#### GIVEN RECORDS
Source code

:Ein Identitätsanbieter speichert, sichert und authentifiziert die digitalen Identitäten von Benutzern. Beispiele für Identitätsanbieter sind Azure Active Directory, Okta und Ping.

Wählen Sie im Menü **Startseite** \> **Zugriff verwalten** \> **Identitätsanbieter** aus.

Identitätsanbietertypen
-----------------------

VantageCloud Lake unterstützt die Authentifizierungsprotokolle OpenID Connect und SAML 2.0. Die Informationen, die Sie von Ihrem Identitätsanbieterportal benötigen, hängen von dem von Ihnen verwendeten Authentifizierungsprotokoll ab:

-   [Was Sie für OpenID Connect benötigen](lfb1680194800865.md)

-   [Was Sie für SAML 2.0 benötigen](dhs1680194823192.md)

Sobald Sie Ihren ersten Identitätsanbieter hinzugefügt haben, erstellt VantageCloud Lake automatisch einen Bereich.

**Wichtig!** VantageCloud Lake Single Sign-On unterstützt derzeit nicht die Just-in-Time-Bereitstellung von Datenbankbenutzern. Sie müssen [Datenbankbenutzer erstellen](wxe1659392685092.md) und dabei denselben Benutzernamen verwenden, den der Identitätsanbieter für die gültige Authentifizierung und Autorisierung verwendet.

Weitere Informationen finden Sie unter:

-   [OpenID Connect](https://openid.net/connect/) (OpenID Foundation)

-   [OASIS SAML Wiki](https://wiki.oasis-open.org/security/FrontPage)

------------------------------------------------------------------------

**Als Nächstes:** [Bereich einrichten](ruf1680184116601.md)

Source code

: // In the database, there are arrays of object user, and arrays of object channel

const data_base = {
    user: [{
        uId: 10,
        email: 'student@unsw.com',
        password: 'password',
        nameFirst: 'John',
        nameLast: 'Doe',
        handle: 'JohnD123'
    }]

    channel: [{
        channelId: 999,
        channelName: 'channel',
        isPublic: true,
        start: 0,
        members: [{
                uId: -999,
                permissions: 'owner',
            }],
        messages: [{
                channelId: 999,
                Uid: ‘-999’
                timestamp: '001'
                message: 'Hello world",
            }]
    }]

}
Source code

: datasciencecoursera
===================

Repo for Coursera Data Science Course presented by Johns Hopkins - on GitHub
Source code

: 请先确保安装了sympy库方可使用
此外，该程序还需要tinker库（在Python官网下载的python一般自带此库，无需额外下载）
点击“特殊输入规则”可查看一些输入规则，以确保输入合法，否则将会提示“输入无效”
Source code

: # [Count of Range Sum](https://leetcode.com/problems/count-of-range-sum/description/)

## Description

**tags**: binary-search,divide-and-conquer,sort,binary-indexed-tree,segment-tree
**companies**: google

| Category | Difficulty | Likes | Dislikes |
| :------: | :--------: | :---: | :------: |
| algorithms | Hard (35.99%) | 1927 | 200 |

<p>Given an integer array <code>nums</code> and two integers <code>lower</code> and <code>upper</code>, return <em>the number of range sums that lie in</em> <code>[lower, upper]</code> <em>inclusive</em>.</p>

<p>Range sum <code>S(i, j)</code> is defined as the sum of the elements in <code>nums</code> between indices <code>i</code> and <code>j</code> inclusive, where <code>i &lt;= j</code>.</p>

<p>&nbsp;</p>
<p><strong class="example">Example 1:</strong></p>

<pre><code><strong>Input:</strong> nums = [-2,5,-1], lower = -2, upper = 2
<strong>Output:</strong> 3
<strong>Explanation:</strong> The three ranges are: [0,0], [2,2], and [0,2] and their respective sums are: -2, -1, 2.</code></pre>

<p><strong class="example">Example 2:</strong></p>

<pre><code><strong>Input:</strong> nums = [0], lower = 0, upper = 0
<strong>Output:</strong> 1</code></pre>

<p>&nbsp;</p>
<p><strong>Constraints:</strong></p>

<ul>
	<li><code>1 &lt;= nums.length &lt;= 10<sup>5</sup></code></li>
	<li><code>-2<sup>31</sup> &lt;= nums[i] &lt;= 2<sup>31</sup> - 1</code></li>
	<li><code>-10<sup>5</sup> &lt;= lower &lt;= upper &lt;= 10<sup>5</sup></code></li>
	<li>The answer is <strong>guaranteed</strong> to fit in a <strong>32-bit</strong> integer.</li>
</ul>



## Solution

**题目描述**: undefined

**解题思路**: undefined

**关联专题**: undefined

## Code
########
TASK OBJECTIVE: Please determine how many lines of the records above include the word "Bereich", replying with a number alone.

TASK RESULT: 2